Tous les secteurs ont été touchés et on a assisté à une descente aux enfers. Un nombre important de notre élite, ne pouvant plus supporter cette situation, a opté pour l'exode.

Nos élèves, et particulièrement les plus méritants, n'ont d'autre idée en tête que terminer leurs études supérieures et vivre à l'étranger. Ce qu'ils voient autour d'eux n'est guère rassurant. Ils ont peur de l'avenir. Ce n'est pas leur faute. Durant tout leur cursus scolaire, ils n'ont pas pu bénéficier de ce sentiment d'appartenance à un pays. Le sens du civisme n'est pas très fort chez eux, faute de tradition.

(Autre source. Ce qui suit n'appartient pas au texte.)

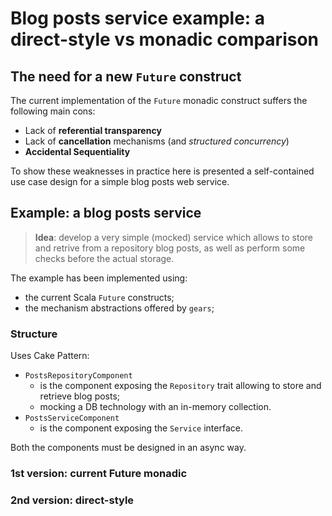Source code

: # Blog posts service example: a direct-style vs monadic comparison

## The need for a new `Future` construct

The current implementation of the `Future` monadic construct suffers the following main cons:

- Lack of **referential transparency**
- Lack of **cancellation** mechanisms (and _structured concurrency_)
- **Accidental Sequentiality**

To show these weaknesses in practice here is presented a self-contained use case design for a simple blog posts web service.

## Example: a blog posts service

> **Idea**: develop a very simple (mocked) service which allows to store and retrive from a repository blog posts, as well as perform some checks before the actual storage.

The example has been implemented using:

- the current Scala `Future` constructs;
- the mechanism abstractions offered by `gears`;

### Structure

Uses Cake Pattern:

- `PostsRepositoryComponent`
  - is the component exposing the `Repository` trait allowing to store and retrieve blog posts;
  - mocking a DB technology with an in-memory collection.
- `PostsServiceComponent`
  - is the component exposing the `Service` interface.

Both the components must be designed in an async way.

### 1st version: current Future monadic

### 2nd version: direct-style

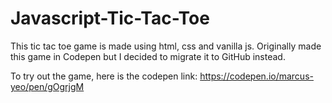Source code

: # Javascript-Tic-Tac-Toe
This tic tac toe game is made using html, css and vanilla js. Originally made this game in Codepen but I decided to migrate it to GitHub instead.

To try out the game, here is the codepen link: https://codepen.io/marcus-yeo/pen/gOgrjgM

L'école n'a plus cette force qui lui permettait d'ancrer cette fierté de servir sa patrie dans n'importe quelles conditions. Pour plusieurs raisons, cette institution éducative a échoué dans sa mission de formation. Aujourd'hui, elle n'est plus que l'ombre d'elle-même. C'est tout juste si elle réussit à dispenser le strict minimum d'enseignement. La dimension éducative a, totalement, disparu. Elle a croulé sous les coups assénés par ce qu'on appelle "actions syndicales" ou "militantisme".

Calendrier scolaire: reformuler la circulaire

L'école est devenue un véritable champ de bataille entre deux belligérants. Pour un "oui" ou pour un "non", c'est toute une guerre d'usure qui s'enclenche. Les élèves et les enseignants n'ont plus les conditions idoines pour remplir leur mission. Les élèves sont dégoûtés de l'enseignement. Ils n'y voient plus que corvée et astreinte. Même l'établissement dans lequel ils étudient ressemble plutôt à une prison qu'autre chose. Le climat qui y règne est, périodiquement, ponctué de violences et d'agressions. Il n'y a plus cette sérénité requise qui donnait ce plaisir d'apprendre et de baigner dans la convivialité. Les agents qui encadrent, voire les enseignants eux-mêmes, ne se caractérisent plus par leur professionnalisme et leur volontarisme.

Les rapports sont, donc, généralement, tendus. C'est pourquoi on ne voit plus chez nos jeunes cette nostalgie envers les lieux qu'ils ont fréquentés lors de leurs études comme c'est le cas pour nos seniors. En effet, l'établissement dans lequel ils ont fait leurs études ne leur rappelle pas, nécessairement, ces bons souvenirs que gardent encore leurs parents.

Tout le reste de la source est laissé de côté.